What the exercise asks ▸ Below are some entries; state how many of their lines contain the word "useful", with nothing else in the reply.

Data to examine ▸
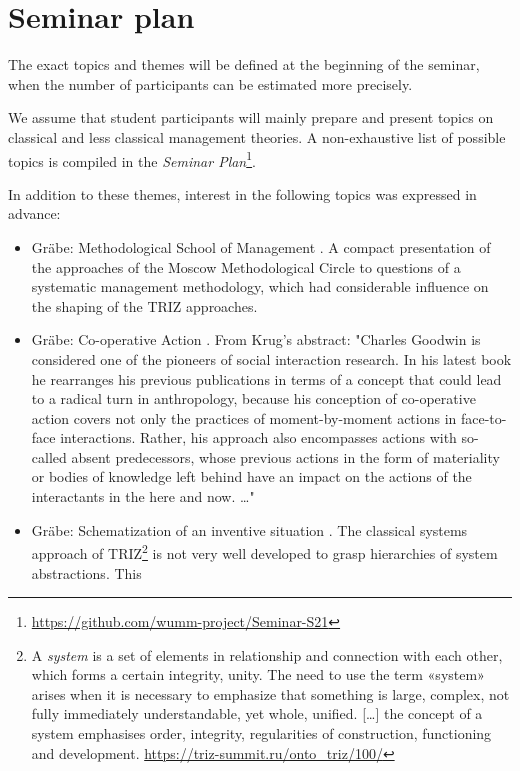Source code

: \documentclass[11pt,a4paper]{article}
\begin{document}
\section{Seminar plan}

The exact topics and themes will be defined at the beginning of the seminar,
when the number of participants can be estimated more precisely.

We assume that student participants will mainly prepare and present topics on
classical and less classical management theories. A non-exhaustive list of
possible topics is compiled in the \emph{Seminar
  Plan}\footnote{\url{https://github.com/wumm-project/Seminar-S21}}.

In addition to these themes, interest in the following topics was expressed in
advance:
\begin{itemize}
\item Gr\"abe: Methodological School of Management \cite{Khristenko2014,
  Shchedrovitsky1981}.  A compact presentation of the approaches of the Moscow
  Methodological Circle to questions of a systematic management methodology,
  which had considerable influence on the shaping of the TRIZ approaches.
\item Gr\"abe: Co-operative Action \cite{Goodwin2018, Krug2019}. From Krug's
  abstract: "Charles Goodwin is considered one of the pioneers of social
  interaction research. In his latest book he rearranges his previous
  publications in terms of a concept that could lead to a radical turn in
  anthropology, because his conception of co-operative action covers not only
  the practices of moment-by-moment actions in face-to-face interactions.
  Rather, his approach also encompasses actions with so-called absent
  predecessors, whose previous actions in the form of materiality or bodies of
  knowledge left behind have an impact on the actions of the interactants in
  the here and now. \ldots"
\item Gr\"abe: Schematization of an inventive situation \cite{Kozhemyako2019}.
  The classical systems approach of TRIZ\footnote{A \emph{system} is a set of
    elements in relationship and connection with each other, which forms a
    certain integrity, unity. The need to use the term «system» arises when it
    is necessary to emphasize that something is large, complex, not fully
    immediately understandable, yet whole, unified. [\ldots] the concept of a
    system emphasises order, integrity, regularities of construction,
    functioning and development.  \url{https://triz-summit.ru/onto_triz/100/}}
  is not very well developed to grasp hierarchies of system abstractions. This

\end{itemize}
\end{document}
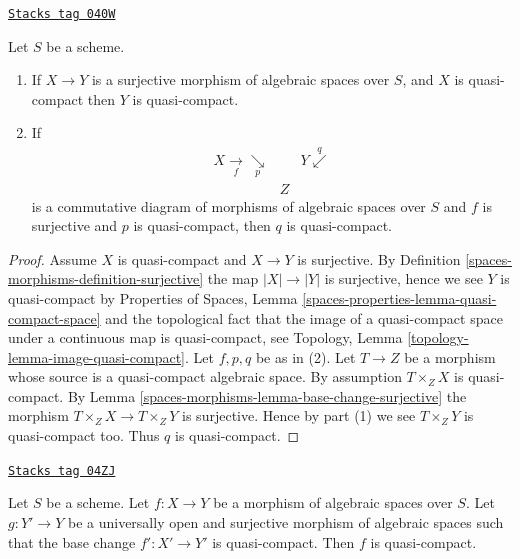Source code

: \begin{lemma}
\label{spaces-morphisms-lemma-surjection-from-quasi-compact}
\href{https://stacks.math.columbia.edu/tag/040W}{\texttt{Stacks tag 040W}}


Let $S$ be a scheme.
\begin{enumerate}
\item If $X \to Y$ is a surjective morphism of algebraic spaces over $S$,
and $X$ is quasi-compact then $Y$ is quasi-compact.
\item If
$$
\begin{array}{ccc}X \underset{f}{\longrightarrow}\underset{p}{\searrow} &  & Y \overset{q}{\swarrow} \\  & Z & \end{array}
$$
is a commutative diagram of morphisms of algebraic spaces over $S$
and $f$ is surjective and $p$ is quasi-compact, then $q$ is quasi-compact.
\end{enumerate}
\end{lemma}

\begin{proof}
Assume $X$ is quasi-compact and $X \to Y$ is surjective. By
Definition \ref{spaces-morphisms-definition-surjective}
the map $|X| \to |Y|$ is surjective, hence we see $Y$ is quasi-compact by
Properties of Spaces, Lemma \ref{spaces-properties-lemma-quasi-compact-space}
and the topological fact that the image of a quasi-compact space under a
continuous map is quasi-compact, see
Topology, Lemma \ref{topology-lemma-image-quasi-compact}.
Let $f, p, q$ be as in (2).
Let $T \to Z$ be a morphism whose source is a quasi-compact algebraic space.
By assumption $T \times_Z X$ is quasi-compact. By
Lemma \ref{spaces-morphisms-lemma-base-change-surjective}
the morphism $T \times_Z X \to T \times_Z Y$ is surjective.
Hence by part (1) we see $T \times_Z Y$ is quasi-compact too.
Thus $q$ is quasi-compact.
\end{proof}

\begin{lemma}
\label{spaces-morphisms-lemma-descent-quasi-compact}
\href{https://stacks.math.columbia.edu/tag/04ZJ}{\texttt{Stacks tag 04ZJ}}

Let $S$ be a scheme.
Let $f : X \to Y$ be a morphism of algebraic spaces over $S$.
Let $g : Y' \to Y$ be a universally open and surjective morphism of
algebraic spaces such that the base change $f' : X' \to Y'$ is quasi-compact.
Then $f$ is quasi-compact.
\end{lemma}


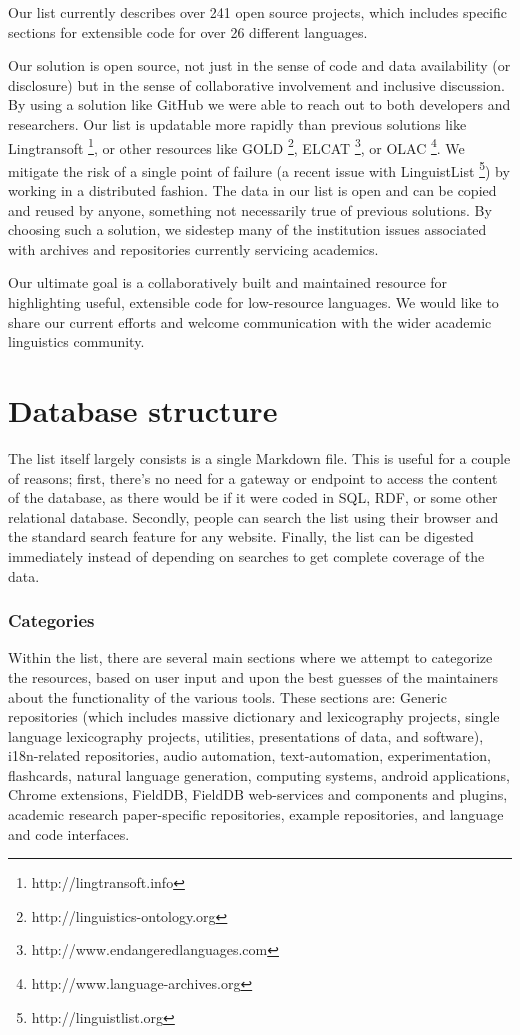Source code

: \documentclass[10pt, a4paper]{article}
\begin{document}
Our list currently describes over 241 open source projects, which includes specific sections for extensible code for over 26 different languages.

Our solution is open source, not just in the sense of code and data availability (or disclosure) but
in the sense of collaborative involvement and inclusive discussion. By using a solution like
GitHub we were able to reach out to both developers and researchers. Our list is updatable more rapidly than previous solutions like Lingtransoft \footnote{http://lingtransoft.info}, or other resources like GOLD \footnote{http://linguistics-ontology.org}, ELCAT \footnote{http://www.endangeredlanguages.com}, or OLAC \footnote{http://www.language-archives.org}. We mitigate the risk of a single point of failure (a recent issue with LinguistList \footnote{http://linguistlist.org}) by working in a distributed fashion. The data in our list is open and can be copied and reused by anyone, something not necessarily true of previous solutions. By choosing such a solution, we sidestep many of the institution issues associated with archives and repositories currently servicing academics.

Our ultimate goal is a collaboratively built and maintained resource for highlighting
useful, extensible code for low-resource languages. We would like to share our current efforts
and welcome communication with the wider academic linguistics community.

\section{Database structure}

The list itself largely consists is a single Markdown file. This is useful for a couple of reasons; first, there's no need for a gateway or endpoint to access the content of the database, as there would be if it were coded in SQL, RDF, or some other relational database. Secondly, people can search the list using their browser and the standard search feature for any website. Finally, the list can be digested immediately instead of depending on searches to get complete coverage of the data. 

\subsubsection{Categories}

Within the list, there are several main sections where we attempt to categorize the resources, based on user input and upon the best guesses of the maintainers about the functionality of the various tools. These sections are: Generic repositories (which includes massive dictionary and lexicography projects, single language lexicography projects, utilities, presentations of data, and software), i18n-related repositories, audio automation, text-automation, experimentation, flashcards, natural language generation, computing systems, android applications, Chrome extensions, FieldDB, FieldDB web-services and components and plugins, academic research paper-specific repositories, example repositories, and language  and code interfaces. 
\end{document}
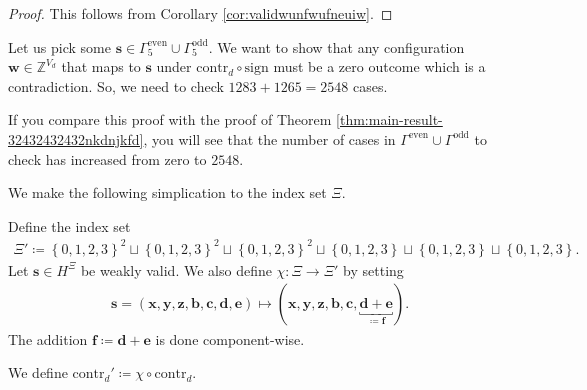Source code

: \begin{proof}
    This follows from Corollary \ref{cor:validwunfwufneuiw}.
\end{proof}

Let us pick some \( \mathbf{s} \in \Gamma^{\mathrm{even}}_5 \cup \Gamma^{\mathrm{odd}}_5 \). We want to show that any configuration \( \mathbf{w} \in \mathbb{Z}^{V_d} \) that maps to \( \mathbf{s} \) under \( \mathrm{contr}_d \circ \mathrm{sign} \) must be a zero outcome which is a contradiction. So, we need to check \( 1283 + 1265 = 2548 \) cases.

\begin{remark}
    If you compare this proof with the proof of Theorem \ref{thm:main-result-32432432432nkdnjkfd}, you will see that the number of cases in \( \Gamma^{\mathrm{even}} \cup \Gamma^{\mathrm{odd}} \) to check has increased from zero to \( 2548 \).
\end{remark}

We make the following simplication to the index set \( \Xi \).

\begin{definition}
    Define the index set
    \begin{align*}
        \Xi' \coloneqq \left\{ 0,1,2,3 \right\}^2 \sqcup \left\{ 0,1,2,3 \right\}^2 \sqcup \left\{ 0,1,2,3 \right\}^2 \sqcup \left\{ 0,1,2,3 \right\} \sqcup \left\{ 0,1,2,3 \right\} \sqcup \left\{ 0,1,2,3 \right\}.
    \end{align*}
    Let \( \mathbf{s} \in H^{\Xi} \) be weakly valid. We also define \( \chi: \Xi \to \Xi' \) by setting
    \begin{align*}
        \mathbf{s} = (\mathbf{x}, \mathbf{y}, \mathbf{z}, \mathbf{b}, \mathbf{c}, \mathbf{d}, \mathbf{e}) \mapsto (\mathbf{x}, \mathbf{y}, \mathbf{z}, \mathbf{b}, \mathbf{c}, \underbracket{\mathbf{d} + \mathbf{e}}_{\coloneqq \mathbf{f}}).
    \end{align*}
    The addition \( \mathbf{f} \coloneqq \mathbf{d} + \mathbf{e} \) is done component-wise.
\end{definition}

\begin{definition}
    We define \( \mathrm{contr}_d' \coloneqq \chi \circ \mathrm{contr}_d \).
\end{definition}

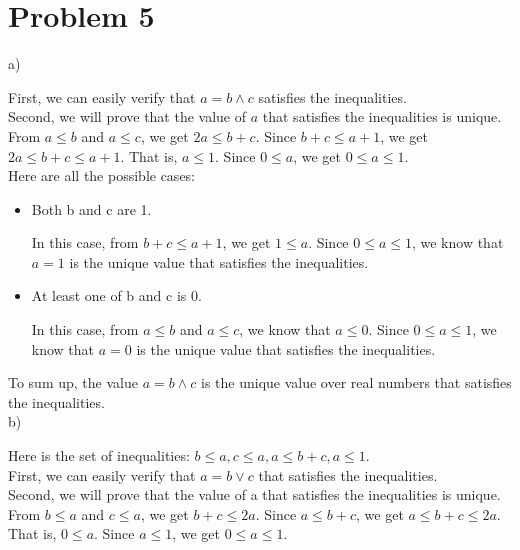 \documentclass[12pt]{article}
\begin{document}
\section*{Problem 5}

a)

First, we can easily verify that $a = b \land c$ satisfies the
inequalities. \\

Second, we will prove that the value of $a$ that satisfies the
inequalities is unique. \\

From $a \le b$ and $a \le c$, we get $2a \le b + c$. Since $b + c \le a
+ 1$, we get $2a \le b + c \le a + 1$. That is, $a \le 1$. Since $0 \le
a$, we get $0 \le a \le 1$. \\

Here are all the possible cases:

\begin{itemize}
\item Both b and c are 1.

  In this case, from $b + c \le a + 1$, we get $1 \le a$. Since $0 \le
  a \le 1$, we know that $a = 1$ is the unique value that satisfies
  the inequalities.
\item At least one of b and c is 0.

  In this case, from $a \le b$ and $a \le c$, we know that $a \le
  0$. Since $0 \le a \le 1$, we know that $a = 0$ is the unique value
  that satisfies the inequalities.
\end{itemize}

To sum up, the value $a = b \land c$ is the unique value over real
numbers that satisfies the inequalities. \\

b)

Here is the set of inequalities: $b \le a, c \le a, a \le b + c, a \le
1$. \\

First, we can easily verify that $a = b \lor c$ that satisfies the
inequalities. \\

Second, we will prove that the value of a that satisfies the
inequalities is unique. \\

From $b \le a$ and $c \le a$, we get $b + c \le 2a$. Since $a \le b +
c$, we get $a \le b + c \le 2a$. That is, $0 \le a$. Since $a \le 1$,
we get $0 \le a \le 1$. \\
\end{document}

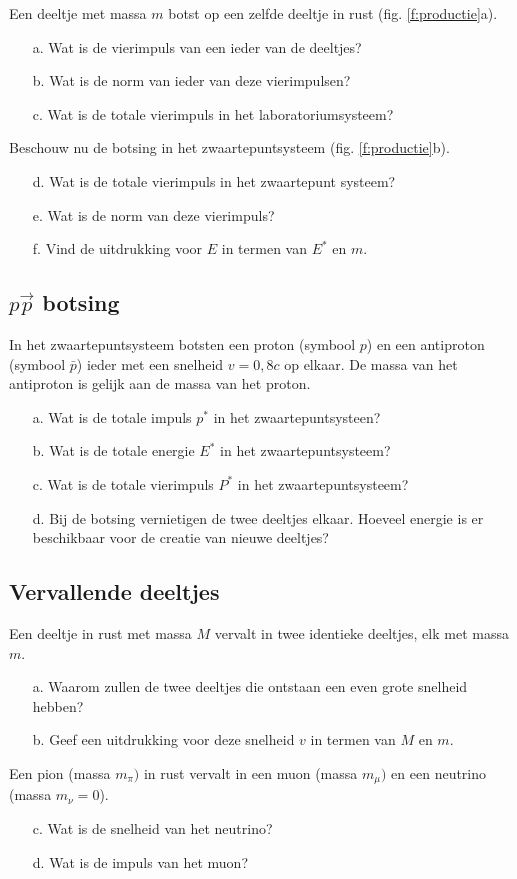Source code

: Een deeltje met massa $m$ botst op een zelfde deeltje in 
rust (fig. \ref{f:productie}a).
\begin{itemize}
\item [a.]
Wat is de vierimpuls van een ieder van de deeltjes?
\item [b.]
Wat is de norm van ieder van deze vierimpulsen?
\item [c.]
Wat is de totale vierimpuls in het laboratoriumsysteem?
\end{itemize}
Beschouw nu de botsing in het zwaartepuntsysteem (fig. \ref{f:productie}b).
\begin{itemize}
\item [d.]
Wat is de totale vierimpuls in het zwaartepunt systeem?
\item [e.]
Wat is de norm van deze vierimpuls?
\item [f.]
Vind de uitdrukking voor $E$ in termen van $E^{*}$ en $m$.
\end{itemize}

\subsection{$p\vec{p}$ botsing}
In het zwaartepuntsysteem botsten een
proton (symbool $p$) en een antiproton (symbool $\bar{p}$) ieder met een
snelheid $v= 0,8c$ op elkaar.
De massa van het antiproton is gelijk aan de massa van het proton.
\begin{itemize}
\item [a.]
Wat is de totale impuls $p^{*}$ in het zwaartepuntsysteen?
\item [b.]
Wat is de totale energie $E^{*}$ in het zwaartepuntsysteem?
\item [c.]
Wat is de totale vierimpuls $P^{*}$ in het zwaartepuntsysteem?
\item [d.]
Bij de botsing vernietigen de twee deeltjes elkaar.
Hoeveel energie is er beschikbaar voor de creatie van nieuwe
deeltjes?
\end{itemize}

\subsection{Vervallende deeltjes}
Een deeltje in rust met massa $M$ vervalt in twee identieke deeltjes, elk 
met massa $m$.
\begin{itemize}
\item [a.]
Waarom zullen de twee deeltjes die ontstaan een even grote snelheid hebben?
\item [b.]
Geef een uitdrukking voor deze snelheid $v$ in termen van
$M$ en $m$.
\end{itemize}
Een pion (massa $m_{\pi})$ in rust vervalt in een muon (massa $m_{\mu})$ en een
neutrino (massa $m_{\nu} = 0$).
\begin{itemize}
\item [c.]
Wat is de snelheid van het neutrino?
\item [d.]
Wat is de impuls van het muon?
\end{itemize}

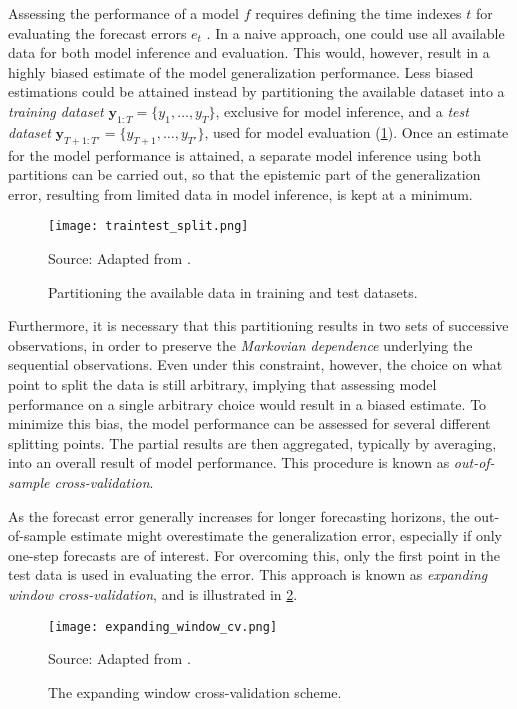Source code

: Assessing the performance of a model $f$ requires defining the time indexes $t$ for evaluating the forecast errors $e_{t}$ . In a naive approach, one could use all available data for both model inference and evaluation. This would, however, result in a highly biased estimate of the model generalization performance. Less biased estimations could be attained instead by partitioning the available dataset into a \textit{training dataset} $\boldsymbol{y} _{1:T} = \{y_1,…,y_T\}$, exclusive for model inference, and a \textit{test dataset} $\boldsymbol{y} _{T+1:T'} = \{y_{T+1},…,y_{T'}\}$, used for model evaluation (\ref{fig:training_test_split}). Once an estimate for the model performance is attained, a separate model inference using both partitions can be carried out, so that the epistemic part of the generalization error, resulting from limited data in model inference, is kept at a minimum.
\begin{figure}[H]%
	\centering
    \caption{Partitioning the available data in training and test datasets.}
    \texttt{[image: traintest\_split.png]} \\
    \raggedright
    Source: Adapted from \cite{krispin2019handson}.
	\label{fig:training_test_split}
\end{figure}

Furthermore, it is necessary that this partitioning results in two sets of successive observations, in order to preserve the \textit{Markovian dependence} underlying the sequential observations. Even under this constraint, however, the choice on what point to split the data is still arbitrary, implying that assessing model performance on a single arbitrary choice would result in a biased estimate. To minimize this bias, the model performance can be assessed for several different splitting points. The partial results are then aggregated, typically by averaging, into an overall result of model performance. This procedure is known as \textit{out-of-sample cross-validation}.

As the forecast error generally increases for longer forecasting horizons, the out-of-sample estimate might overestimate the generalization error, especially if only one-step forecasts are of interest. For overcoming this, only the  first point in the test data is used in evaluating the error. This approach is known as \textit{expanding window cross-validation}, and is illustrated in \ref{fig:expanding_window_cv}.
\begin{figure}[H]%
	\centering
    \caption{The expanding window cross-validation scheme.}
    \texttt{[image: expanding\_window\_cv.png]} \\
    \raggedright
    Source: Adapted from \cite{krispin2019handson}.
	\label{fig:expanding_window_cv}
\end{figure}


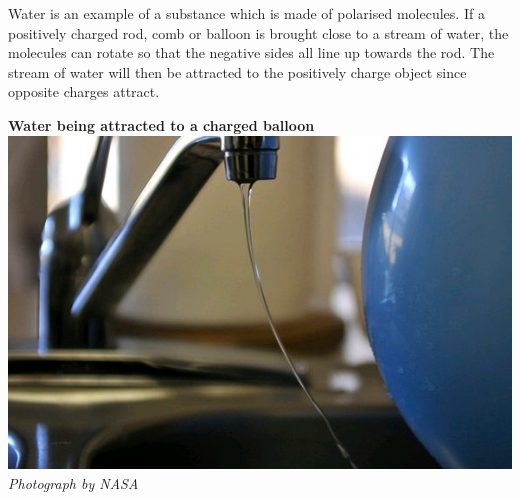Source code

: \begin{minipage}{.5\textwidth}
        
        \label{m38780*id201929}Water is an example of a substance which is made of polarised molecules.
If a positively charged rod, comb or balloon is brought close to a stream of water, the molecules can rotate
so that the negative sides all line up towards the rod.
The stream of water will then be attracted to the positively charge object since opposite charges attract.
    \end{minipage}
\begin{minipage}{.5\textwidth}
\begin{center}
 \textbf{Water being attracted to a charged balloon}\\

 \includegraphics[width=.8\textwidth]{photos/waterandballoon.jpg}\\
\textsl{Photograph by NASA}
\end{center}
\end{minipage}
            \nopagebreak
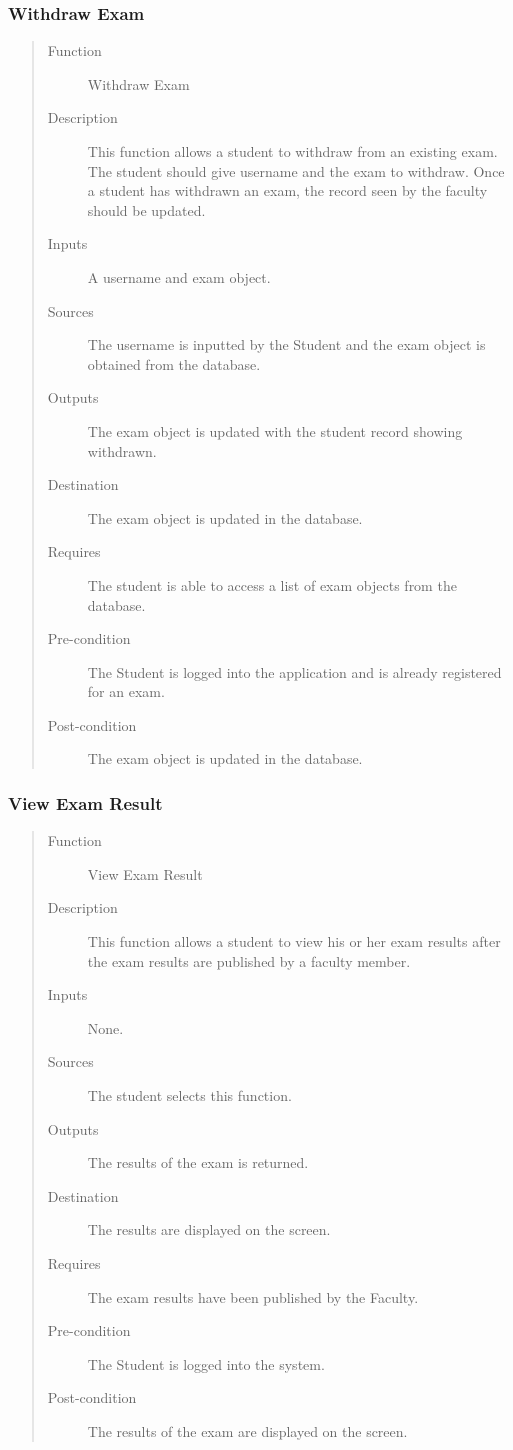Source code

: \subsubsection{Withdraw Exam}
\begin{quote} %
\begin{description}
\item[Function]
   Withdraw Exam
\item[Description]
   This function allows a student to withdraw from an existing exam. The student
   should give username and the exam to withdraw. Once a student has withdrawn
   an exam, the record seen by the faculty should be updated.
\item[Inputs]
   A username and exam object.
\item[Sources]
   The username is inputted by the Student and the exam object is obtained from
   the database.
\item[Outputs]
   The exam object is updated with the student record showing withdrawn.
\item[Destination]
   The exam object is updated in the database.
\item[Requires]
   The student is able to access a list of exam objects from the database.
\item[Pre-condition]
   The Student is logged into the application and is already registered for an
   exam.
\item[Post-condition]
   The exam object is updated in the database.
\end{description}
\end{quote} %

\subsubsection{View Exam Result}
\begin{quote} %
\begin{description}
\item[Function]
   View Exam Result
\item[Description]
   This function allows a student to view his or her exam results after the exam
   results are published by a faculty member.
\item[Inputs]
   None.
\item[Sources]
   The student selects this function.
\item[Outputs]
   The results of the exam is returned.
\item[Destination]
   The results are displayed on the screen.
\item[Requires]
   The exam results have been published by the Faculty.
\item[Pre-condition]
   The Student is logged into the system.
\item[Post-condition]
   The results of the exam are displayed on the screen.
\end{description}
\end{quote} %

Response ▸ 2